▸ **ACTION ITEM**: When copying the listing below, skip every picture and repeat exactly the lines from the first one through the line that contains "## Technologies Used".

▸ **RECORDS SUPPLIED**:
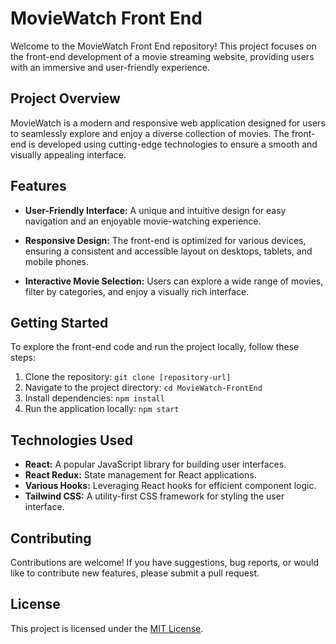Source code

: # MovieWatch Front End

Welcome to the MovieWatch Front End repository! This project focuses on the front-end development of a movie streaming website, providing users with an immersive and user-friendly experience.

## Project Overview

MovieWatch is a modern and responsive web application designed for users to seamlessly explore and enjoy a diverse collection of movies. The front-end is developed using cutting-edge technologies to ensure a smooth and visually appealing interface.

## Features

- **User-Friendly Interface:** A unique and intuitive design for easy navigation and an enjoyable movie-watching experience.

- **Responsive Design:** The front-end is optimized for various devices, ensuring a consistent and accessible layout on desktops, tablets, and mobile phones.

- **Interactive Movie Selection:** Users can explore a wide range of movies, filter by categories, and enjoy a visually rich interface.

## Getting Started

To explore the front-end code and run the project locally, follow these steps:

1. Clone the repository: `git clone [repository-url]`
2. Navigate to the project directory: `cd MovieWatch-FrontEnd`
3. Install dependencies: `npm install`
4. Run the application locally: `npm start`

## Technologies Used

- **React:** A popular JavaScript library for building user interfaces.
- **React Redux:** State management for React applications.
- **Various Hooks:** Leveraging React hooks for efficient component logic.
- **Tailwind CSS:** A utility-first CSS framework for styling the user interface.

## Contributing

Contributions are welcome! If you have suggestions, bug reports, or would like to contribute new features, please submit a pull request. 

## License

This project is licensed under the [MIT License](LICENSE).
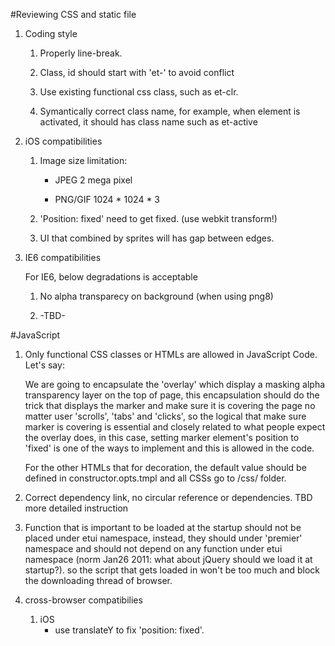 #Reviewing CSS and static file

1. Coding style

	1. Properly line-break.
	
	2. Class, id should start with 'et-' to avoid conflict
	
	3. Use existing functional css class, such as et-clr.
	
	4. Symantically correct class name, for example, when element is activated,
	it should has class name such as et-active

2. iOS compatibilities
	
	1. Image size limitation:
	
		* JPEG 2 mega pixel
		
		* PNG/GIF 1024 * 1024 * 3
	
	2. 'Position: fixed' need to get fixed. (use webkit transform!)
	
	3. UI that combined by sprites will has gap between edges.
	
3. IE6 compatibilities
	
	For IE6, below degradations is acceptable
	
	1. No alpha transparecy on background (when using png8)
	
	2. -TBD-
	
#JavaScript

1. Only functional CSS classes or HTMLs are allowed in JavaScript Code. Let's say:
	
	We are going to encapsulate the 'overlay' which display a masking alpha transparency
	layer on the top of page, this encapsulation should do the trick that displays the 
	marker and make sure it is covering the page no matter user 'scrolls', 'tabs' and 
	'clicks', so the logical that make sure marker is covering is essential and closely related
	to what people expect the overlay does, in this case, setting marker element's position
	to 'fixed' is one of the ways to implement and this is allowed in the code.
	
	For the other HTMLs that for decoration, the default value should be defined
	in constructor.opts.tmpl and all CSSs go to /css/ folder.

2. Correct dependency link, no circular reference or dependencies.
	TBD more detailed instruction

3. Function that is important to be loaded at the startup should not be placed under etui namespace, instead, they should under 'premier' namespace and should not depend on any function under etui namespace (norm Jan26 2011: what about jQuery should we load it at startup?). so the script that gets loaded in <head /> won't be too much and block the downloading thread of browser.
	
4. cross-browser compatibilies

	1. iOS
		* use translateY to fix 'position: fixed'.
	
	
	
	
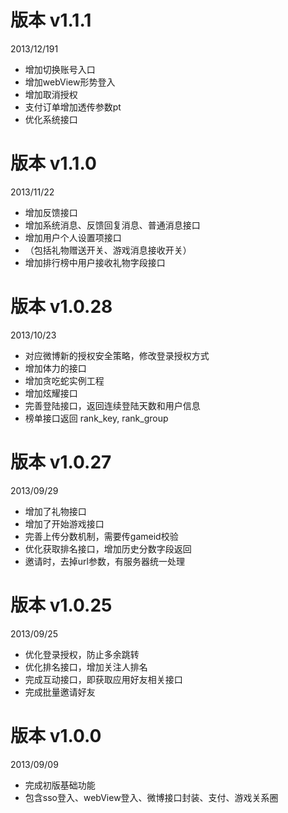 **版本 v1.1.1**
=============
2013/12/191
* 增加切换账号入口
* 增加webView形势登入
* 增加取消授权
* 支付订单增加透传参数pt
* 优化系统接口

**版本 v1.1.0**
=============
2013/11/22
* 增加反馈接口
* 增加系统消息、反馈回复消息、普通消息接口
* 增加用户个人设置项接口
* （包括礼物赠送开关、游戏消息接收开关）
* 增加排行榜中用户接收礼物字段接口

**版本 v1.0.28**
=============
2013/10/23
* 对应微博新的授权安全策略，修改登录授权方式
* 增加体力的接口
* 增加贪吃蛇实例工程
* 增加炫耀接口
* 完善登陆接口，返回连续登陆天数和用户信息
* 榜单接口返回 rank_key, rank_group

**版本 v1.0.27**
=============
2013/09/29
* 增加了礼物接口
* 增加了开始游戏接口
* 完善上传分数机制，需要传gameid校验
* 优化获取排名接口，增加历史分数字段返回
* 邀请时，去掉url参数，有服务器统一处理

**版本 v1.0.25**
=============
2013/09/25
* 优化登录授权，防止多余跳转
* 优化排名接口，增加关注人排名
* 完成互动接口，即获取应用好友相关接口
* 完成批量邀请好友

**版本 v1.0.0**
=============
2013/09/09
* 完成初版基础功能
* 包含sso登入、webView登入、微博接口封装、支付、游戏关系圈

▸ **ANSWER SPACE**:
Source code

: # MovieWatch Front End

Welcome to the MovieWatch Front End repository! This project focuses on the front-end development of a movie streaming website, providing users with an immersive and user-friendly experience.

## Project Overview

MovieWatch is a modern and responsive web application designed for users to seamlessly explore and enjoy a diverse collection of movies. The front-end is developed using cutting-edge technologies to ensure a smooth and visually appealing interface.

## Features

- **User-Friendly Interface:** A unique and intuitive design for easy navigation and an enjoyable movie-watching experience.

- **Responsive Design:** The front-end is optimized for various devices, ensuring a consistent and accessible layout on desktops, tablets, and mobile phones.

- **Interactive Movie Selection:** Users can explore a wide range of movies, filter by categories, and enjoy a visually rich interface.

## Getting Started

To explore the front-end code and run the project locally, follow these steps:

1. Clone the repository: `git clone [repository-url]`
2. Navigate to the project directory: `cd MovieWatch-FrontEnd`
3. Install dependencies: `npm install`
4. Run the application locally: `npm start`

## Technologies Used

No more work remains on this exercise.